WORK ITEM: Make an exact copy of all the entries, but do not reproduce the pictures.
:: MATERIAL FOR THIS EXERCISE ::
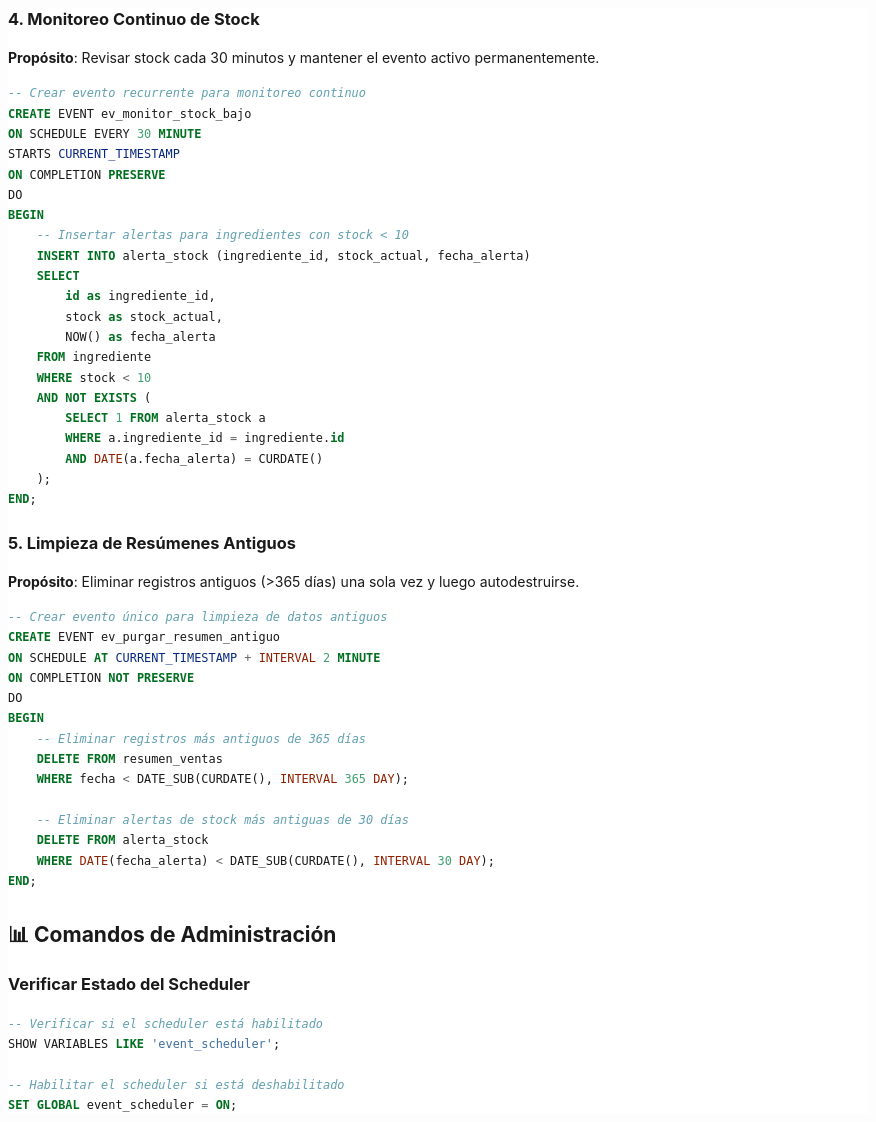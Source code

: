### 4. Monitoreo Continuo de Stock
**Propósito**: Revisar stock cada 30 minutos y mantener el evento activo permanentemente.

```sql
-- Crear evento recurrente para monitoreo continuo
CREATE EVENT ev_monitor_stock_bajo
ON SCHEDULE EVERY 30 MINUTE
STARTS CURRENT_TIMESTAMP
ON COMPLETION PRESERVE
DO
BEGIN
    -- Insertar alertas para ingredientes con stock < 10
    INSERT INTO alerta_stock (ingrediente_id, stock_actual, fecha_alerta)
    SELECT 
        id as ingrediente_id,
        stock as stock_actual,
        NOW() as fecha_alerta
    FROM ingrediente 
    WHERE stock < 10
    AND NOT EXISTS (
        SELECT 1 FROM alerta_stock a 
        WHERE a.ingrediente_id = ingrediente.id 
        AND DATE(a.fecha_alerta) = CURDATE()
    );
END;
```

### 5. Limpieza de Resúmenes Antiguos
**Propósito**: Eliminar registros antiguos (>365 días) una sola vez y luego autodestruirse.

```sql
-- Crear evento único para limpieza de datos antiguos
CREATE EVENT ev_purgar_resumen_antiguo
ON SCHEDULE AT CURRENT_TIMESTAMP + INTERVAL 2 MINUTE
ON COMPLETION NOT PRESERVE
DO
BEGIN
    -- Eliminar registros más antiguos de 365 días
    DELETE FROM resumen_ventas 
    WHERE fecha < DATE_SUB(CURDATE(), INTERVAL 365 DAY);
    
    -- Eliminar alertas de stock más antiguas de 30 días
    DELETE FROM alerta_stock 
    WHERE DATE(fecha_alerta) < DATE_SUB(CURDATE(), INTERVAL 30 DAY);
END;
```

## 📊 Comandos de Administración

### Verificar Estado del Scheduler
```sql
-- Verificar si el scheduler está habilitado
SHOW VARIABLES LIKE 'event_scheduler';

-- Habilitar el scheduler si está deshabilitado
SET GLOBAL event_scheduler = ON;
```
:::
TASK SOLUTION:
Source code

:### 4. Monitoreo Continuo de Stock
**Propósito**: Revisar stock cada 30 minutos y mantener el evento activo permanentemente.

```sql
-- Crear evento recurrente para monitoreo continuo
CREATE EVENT ev_monitor_stock_bajo
ON SCHEDULE EVERY 30 MINUTE
STARTS CURRENT_TIMESTAMP
ON COMPLETION PRESERVE
DO
BEGIN
    -- Insertar alertas para ingredientes con stock < 10
    INSERT INTO alerta_stock (ingrediente_id, stock_actual, fecha_alerta)
    SELECT 
        id as ingrediente_id,
        stock as stock_actual,
        NOW() as fecha_alerta
    FROM ingrediente 
    WHERE stock < 10
    AND NOT EXISTS (
        SELECT 1 FROM alerta_stock a 
        WHERE a.ingrediente_id = ingrediente.id 
        AND DATE(a.fecha_alerta) = CURDATE()
    );
END;
```

### 5. Limpieza de Resúmenes Antiguos
**Propósito**: Eliminar registros antiguos (>365 días) una sola vez y luego autodestruirse.

```sql
-- Crear evento único para limpieza de datos antiguos
CREATE EVENT ev_purgar_resumen_antiguo
ON SCHEDULE AT CURRENT_TIMESTAMP + INTERVAL 2 MINUTE
ON COMPLETION NOT PRESERVE
DO
BEGIN
    -- Eliminar registros más antiguos de 365 días
    DELETE FROM resumen_ventas 
    WHERE fecha < DATE_SUB(CURDATE(), INTERVAL 365 DAY);
    
    -- Eliminar alertas de stock más antiguas de 30 días
    DELETE FROM alerta_stock 
    WHERE DATE(fecha_alerta) < DATE_SUB(CURDATE(), INTERVAL 30 DAY);
END;
```

## 📊 Comandos de Administración

### Verificar Estado del Scheduler
```sql
-- Verificar si el scheduler está habilitado
SHOW VARIABLES LIKE 'event_scheduler';

-- Habilitar el scheduler si está deshabilitado
SET GLOBAL event_scheduler = ON;
```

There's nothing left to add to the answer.